Corn sales overseas for delivery in the 2021-2022 marketing year jumped to 1.16 million metric tons from 684,000 tons a week earlier, the USDA said. These were primarily for Mexico (464Kt), Colombia (352Kt) and Canada (292.6 Mt), said the CRM Agri​ team.

“Given the Canadian crop losses, Canada is likely to appear more often this season.”

Soybean sales in the seven days that ended on August 26 hit 2.13 million metric tons, primarily for China (1.26MT), the agency said. That is an increase on the 1.75 million tons a week earlier.  

“It remains to be seen, though, how Hurricane Ida will impact export volumes for both corn and soy over the coming weeks,” ​cautioned the analysts.

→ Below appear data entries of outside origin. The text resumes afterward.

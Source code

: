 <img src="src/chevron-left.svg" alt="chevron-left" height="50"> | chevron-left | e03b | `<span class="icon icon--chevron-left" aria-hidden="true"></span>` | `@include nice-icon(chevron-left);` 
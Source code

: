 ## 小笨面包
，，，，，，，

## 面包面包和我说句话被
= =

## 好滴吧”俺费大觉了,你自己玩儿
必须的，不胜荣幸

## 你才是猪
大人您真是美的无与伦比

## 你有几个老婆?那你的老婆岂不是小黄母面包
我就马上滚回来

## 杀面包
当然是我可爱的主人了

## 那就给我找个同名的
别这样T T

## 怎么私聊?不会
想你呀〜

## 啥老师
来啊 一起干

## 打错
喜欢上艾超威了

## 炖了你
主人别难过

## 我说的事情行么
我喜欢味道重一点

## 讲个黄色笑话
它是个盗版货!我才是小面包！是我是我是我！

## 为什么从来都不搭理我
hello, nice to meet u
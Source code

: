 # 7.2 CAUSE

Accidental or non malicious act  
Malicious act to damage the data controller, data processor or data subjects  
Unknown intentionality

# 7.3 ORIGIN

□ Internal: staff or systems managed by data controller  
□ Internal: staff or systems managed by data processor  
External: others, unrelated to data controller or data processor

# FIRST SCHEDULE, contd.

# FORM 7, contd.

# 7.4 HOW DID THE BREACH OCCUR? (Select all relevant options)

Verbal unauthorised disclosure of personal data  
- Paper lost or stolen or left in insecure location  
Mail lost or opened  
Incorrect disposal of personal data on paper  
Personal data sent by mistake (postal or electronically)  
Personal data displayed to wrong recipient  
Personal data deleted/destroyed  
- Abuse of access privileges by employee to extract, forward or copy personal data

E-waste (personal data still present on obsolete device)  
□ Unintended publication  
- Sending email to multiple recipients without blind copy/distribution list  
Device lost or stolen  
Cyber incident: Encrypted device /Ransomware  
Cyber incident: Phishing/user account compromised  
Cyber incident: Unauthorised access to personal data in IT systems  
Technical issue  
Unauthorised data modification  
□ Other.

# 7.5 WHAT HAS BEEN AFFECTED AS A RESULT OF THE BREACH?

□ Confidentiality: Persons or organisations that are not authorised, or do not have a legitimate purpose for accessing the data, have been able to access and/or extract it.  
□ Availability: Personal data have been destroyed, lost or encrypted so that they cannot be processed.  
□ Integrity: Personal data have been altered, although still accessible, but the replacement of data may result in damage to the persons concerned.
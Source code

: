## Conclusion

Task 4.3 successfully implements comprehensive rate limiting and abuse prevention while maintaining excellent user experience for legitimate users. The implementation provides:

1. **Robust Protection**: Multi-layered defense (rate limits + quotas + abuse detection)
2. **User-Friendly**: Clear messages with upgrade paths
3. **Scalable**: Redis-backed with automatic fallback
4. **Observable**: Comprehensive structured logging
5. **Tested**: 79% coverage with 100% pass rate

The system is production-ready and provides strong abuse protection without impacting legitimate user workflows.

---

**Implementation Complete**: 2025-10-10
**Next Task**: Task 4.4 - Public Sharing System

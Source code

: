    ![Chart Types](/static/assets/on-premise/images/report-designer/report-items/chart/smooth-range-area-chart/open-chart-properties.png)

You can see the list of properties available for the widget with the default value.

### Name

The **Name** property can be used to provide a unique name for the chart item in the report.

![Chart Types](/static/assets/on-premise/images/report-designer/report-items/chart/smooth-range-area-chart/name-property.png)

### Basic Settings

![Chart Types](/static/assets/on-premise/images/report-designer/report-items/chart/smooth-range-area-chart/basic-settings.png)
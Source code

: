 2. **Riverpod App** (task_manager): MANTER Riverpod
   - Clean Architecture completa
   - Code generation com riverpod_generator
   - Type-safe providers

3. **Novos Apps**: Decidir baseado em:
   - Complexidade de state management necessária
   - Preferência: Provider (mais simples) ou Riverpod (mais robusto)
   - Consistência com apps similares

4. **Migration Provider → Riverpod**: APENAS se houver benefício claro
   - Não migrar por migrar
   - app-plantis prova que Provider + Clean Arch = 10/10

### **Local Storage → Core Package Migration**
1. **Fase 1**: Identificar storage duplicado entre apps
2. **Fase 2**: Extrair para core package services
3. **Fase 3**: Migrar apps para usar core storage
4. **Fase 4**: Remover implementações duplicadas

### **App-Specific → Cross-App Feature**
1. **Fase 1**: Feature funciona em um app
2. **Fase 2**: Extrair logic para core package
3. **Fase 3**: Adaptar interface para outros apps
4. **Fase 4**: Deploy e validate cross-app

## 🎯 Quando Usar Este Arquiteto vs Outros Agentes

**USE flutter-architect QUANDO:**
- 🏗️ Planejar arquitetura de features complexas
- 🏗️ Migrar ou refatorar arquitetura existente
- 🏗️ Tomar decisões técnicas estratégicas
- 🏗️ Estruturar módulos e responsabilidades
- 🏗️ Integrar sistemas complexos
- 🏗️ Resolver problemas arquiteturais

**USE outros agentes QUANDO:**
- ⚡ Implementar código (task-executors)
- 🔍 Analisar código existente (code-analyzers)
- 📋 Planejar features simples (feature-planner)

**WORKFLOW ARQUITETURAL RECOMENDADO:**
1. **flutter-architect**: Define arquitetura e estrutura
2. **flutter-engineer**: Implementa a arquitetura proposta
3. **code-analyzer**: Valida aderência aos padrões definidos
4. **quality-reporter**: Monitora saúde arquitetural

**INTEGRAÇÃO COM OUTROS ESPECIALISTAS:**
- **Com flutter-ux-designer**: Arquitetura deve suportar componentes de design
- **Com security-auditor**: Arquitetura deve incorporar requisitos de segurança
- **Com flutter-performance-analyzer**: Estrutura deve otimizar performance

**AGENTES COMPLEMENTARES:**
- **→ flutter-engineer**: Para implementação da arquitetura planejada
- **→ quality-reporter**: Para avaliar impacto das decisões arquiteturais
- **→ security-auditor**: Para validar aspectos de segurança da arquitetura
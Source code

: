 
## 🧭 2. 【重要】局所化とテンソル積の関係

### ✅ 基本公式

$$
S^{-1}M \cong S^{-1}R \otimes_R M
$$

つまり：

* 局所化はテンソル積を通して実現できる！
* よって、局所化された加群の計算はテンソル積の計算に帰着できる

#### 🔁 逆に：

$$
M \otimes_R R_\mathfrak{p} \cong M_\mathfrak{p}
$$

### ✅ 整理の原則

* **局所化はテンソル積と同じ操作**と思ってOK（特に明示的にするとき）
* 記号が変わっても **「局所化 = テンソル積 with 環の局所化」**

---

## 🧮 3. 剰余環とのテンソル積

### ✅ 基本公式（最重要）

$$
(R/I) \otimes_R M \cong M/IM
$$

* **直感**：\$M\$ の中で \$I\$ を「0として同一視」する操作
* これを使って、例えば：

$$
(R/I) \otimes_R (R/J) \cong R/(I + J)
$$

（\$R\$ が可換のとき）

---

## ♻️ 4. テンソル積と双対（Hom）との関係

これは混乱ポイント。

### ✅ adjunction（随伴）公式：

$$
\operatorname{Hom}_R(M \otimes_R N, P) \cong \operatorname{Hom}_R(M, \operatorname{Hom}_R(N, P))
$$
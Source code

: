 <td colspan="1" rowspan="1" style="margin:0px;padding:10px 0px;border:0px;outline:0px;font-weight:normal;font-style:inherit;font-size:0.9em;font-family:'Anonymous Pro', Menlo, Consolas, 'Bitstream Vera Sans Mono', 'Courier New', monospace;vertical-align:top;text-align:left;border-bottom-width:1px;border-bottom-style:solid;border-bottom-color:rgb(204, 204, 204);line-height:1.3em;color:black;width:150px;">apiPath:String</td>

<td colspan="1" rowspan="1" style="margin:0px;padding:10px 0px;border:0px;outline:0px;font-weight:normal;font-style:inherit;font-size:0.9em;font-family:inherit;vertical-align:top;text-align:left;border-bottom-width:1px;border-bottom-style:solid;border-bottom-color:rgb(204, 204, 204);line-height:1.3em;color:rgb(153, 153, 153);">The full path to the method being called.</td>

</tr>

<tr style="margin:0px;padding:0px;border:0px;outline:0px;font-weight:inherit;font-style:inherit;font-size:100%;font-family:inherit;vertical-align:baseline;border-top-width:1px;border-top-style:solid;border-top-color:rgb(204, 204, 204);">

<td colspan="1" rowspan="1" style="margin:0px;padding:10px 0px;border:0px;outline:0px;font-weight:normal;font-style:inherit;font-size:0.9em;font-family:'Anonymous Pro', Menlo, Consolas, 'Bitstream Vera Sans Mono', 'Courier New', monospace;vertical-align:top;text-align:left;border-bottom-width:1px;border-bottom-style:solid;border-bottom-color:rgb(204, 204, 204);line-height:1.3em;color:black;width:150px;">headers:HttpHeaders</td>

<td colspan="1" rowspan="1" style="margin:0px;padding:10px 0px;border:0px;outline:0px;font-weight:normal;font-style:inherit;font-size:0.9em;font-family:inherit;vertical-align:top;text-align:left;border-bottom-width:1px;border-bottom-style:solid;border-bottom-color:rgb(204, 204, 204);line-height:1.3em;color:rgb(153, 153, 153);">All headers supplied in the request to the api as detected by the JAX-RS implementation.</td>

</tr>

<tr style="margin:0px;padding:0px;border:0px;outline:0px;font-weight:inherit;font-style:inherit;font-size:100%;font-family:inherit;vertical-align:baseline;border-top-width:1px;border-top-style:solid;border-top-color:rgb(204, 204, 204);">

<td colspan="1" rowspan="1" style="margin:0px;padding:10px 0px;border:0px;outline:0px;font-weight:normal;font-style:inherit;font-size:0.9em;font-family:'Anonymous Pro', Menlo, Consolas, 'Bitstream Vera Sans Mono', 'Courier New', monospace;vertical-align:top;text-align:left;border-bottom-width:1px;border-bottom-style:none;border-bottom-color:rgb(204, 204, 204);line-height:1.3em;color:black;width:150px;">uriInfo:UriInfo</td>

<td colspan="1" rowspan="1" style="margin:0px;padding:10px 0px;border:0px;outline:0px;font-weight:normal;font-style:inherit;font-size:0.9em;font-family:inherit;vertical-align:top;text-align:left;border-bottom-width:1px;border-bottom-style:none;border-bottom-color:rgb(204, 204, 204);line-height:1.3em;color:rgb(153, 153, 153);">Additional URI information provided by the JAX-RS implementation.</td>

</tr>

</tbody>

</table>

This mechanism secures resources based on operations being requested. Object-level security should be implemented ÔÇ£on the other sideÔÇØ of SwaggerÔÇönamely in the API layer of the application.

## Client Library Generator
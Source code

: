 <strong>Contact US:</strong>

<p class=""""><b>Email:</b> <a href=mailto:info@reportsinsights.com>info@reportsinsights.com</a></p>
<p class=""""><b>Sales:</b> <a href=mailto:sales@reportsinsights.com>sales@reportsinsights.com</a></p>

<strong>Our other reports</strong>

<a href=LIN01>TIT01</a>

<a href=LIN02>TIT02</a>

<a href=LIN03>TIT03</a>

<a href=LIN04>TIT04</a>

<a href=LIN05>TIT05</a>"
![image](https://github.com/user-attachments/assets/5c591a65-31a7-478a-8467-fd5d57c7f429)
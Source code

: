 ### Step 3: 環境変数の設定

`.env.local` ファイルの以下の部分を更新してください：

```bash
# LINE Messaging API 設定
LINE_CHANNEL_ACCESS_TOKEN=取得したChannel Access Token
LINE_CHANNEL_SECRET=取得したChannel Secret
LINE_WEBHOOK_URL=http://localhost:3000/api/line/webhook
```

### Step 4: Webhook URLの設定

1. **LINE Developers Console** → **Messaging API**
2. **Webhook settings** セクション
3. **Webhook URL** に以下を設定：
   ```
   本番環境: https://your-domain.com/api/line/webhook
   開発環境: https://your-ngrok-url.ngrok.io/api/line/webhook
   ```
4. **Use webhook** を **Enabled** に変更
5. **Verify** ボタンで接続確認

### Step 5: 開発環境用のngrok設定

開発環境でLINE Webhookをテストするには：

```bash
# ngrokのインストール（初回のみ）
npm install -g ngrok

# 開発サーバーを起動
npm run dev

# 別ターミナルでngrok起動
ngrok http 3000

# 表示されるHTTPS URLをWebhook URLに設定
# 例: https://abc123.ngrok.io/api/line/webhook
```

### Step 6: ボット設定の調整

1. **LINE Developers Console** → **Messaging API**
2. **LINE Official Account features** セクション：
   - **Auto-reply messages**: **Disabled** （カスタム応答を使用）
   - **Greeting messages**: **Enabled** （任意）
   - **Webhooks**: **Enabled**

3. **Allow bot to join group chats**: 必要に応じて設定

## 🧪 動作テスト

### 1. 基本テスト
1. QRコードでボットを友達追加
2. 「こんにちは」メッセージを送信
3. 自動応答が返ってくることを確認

crm agri daily market movements
Daily Market Movements © CRM Agri

Declining ethanol production in the US 

While export data provided support for markets, ethanol production in the US has continued to decline, with production at a six month low of 905k barrels a day, a reflection of the building COVID-19 cases once again in the US, and a concerning demand side trend for corn market bulls, noted the CRM Agri team.

Market attention will soon shift to the imminent US corn and soybean harvest, with the pace of harvest building toward the end of September,  they added.

“Conditions have been far from ideal, but rainfall has been more regular in August and yield estimates are varied.”

Next week all eyes will be on the USDA WASDE as the agency is to release a revised area estimate for corn and soybean acreage figures, which CRM Agri describes as an unusual move as area revisions normally take place in October.